A third point that deserves attention is that contained in Recital 50, which refers to the so-called compatibility of purposes[8], i.e., “processing of personal data for purposes other than those for which the personal data were initially collected”. This is a term used in cases where the personal data, intended to be used for research purposes, were initially collected or processed for a different purpose, but it can be legitimately processed for further new (compatible) purposes. In addition, further processing for archiving purposes in the public interest, scientific or historical research purposes or statistical purposes are ex lege considered compatible lawful processing operations. This means that no consent of the data subject nor other legal basis are required for this further purpose, under the conditions to be described later.
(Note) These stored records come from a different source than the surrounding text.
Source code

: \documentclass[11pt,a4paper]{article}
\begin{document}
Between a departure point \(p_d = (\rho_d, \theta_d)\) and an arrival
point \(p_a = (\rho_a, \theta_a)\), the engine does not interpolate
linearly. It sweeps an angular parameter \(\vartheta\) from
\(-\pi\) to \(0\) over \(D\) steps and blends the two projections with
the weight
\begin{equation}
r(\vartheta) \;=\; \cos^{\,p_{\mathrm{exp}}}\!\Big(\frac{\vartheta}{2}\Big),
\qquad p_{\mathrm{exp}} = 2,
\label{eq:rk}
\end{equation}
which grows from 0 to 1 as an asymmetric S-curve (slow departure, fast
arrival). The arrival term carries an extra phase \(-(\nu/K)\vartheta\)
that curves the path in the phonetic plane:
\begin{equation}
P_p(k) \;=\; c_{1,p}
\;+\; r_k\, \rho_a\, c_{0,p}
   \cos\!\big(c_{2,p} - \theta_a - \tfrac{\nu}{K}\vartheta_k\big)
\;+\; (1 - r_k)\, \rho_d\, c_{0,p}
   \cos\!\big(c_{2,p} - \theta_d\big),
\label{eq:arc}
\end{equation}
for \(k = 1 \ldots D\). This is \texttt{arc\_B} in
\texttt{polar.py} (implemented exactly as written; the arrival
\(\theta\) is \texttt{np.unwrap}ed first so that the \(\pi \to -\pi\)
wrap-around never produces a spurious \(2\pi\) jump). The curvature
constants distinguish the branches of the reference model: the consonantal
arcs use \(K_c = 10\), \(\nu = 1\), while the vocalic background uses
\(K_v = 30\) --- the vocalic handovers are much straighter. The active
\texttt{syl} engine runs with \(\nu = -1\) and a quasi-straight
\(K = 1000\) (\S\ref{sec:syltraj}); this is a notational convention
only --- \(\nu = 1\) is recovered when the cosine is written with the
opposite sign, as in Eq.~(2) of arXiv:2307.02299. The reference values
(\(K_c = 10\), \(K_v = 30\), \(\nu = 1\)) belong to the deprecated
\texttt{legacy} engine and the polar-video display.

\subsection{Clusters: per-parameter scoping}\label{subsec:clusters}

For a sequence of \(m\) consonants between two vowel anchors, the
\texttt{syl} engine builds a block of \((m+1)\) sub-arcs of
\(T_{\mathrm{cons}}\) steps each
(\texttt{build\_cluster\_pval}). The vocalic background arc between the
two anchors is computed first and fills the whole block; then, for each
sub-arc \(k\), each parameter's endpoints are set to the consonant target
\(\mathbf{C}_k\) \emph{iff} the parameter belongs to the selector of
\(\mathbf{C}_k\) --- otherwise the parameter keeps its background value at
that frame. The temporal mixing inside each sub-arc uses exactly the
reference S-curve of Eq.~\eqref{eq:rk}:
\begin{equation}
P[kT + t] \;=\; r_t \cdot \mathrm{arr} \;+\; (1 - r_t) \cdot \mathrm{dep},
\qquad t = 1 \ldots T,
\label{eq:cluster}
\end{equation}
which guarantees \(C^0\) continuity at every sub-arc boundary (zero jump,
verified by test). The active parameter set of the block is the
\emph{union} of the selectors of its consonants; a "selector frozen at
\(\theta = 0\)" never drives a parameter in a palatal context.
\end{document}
This option is of utmost importance for scientific research because it can facilitate access to a huge amount of data without the need to re-contact the data subjects.

Finally, it is necessary to mention Recital 53, which takes up the purpose of the GDPR concerning the establishment of harmonized conditions for the processing of special categories of personal data for health-related purposes (in particular, in the context of the management of health or social care services and systems). Furthermore, it states that “Union or Member State law should provide for specific and suitable measures so as to protect the fundamental rights and the personal data of natural persons”, while declaring that “Member States should be allowed to maintain or introduce further conditions, including limitations, with regard to the processing of genetic data, biometric data or data concerning health.” However, introduced measures “should not hamper the free flow of personal data within the Union when those conditions apply to cross-border processing of such data”.